In the full treatment group, while PaO2/FiO2 ratio during standard oxygen therapy did not differ between the groups (P=0.208), helmet CPAP therapy led to a higher PaO2/FiO2 ratio in the success as compared to the failure group (257 [193-314] vs. 190 [131-259] P<0.001); this corresponded to a more pronounced response in oxygenation (PaO2/FiO2 increase +100 [45-162] mmHg vs. +51 [14-99], P=0.002). Among full treatment patients, a PaO2/FiO2 constantly above 150 mmHg during the first week was associates with a probability of recovery without intubation of 91% (P<0.001 by Fisher’s Exact Test). Hospital mortality among full treatment patients was 13%.
DNI patients
A relevant number of patients (42%) had a treatment limitation decision (DNI). A DNI order was associated with age higher than 75 years old, a higher number of comorbidities and worse oxygenation both before and after helmet CPAP as compared to the full treatment group (P<0.001 for all).
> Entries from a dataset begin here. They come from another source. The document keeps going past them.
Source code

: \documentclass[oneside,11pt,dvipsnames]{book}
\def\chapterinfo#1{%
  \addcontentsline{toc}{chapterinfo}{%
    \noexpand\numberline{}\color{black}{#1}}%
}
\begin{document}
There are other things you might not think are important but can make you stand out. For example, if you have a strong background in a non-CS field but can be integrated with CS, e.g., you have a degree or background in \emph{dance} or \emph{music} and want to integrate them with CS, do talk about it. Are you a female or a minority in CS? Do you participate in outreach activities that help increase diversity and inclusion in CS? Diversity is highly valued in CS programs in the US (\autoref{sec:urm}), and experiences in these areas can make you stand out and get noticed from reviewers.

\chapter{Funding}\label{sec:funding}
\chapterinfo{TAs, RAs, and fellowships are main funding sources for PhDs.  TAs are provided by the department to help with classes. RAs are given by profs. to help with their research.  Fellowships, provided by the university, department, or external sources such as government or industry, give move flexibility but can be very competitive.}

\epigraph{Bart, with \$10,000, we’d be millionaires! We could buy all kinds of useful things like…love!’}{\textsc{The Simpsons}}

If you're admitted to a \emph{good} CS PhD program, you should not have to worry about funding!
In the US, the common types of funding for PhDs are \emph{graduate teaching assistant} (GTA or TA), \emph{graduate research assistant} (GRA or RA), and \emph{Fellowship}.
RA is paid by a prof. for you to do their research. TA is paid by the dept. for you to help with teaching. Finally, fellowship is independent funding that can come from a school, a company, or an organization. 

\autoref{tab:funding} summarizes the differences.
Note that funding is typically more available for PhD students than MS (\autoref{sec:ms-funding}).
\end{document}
DNI order was strongly associated with helmet CPAP failure (which corresponds to mortality; P<0.001). However, a third of DNI patients (29%) had a favorable outcome with helmet CPAP treatment outside the ICU, despite a relevant oxygenation impairment on day one both with standard oxygen and with helmet CPAP therapy (PaO2/FiO2 ratio 104 [81-180] and 224 [151-319], respectively; P<0.001 for difference). Successful treatment was associated with younger age (P=0.025) and lower comorbidities (P=0.035).
Multivariate analysis
Factors included in the model, to predict CPAP failure were: age, sex, number of comorbidities, C-reactive protein (CRP), body temperature on day one, time to oxygen mask failure, PaO2/FiO2 ratio and PaCO2 both during standard oxygen and helmet CPAP therapy. At the backward logistic regression analysis, helmet CPAP failure was independently associated with: CRP, time to oxygen mask failure, age, PaO2/FiO2 ratio collected during helmet CPAP treatment, number of comorbidities (Table 3). The other tested factors (sex, body temperature, PaO2/FiO2 ratio and PaCO2 during standard oxygen treatment, PaCO2 measured during CPAP) did not emerge as independent predictors of failure.
The results of a similar multivariate analysis including the PaO2/FiO2 ratio change in place of the PaO2/FiO2 ratio measured during helmet CPAP are reported in the e-Table 2 of the Additional File 1.